Records to process:
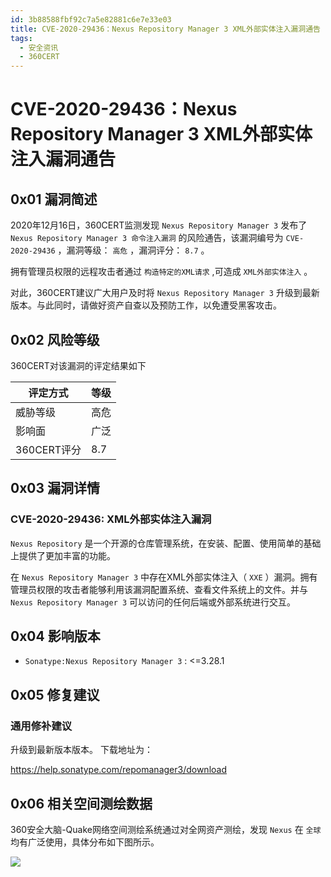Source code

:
 ```yaml
---
id: 3b88588fbf92c7a5e82881c6e7e33e03
title: CVE-2020-29436：Nexus Repository Manager 3 XML外部实体注入漏洞通告
tags: 
  - 安全资讯
  - 360CERT
---
```


# CVE-2020-29436：Nexus Repository Manager 3 XML外部实体注入漏洞通告

0x01 漏洞简述
---------


2020年12月16日，360CERT监测发现 `Nexus Repository Manager 3` 发布了 `Nexus Repository Manager 3 命令注入漏洞` 的风险通告，该漏洞编号为 `CVE-2020-29436` ，漏洞等级： `高危` ，漏洞评分： `8.7` 。

拥有管理员权限的远程攻击者通过 `构造特定的XML请求` ,可造成 `XML外部实体注入` 。

对此，360CERT建议广大用户及时将 `Nexus Repository Manager 3` 升级到最新版本。与此同时，请做好资产自查以及预防工作，以免遭受黑客攻击。

0x02 风险等级
---------

360CERT对该漏洞的评定结果如下



| 评定方式 | 等级 |
| --- | --- |
| 威胁等级 | 高危 |
| 影响面 | 广泛 |
| 360CERT评分 | 8.7 |

0x03 漏洞详情
---------

### CVE-2020-29436: XML外部实体注入漏洞

 `Nexus Repository`  是一个开源的仓库管理系统，在安装、配置、使用简单的基础上提供了更加丰富的功能。

在 `Nexus Repository Manager 3` 中存在XML外部实体注入（ `XXE` ）漏洞。拥有管理员权限的攻击者能够利用该漏洞配置系统、查看文件系统上的文件。并与 `Nexus Repository Manager 3` 可以访问的任何后端或外部系统进行交互。

0x04 影响版本
---------

- `Sonatype:Nexus Repository Manager 3` : <=3.28.1

0x05 修复建议
---------

### 通用修补建议

升级到最新版本版本。 下载地址为：

<https://help.sonatype.com/repomanager3/download>

0x06 相关空间测绘数据
-------------

360安全大脑-Quake网络空间测绘系统通过对全网资产测绘，发现 `Nexus` 在 `全球` 均有广泛使用，具体分布如下图所示。

![](https://p403.ssl.qhimgs4.com/t010c4afc8a629410da.png)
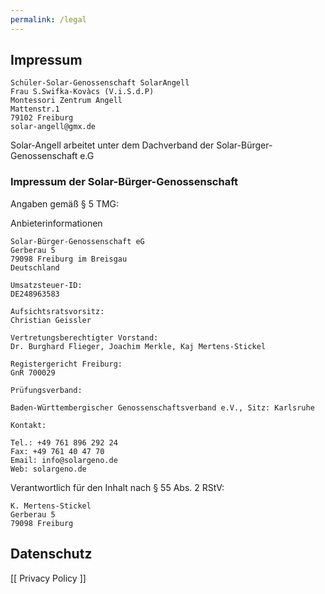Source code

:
```yaml
---
permalink: /legal
---
```


## Impressum
```
Schüler-Solar-Genossenschaft SolarAngell 
Frau S.Swifka-Kovàcs (V.i.S.d.P)
Montessori Zentrum Angell 
Mattenstr.1 
79102 Freiburg
solar-angell@gmx.de
```
Solar-Angell arbeitet unter dem Dachverband der Solar-Bürger-Genossenschaft e.G

### Impressum der Solar-Bürger-Genossenschaft

Angaben gemäß § 5 TMG:

Anbieterinformationen
```
Solar-Bürger-Genossenschaft eG 
Gerberau 5
79098 Freiburg im Breisgau
Deutschland

Umsatzsteuer-ID:
DE248963583

Aufsichtsratsvorsitz: 
Christian Geissler

Vertretungsberechtigter Vorstand: 
Dr. Burghard Flieger, Joachim Merkle, Kaj Mertens-Stickel

Registergericht Freiburg: 
GnR 700029

Prüfungsverband:

Baden-Württembergischer Genossenschaftsverband e.V., Sitz: Karlsruhe

Kontakt: 

Tel.: +49 761 896 292 24 
Fax: +49 761 40 47 70 
Email: info@solargeno.de
Web: solargeno.de
```

Verantwortlich für den Inhalt nach § 55 Abs. 2 RStV:
```
K. Mertens-Stickel 
Gerberau 5 
79098 Freiburg
```

## Datenschutz
[[ Privacy Policy ]]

What you should do:
Your answer should be each line of the data that contains the word "Mertens", copied as it stands.

Result below:
Dr. Burghard Flieger, Joachim Merkle, Kaj Mertens-Stickel
K. Mertens-Stickel 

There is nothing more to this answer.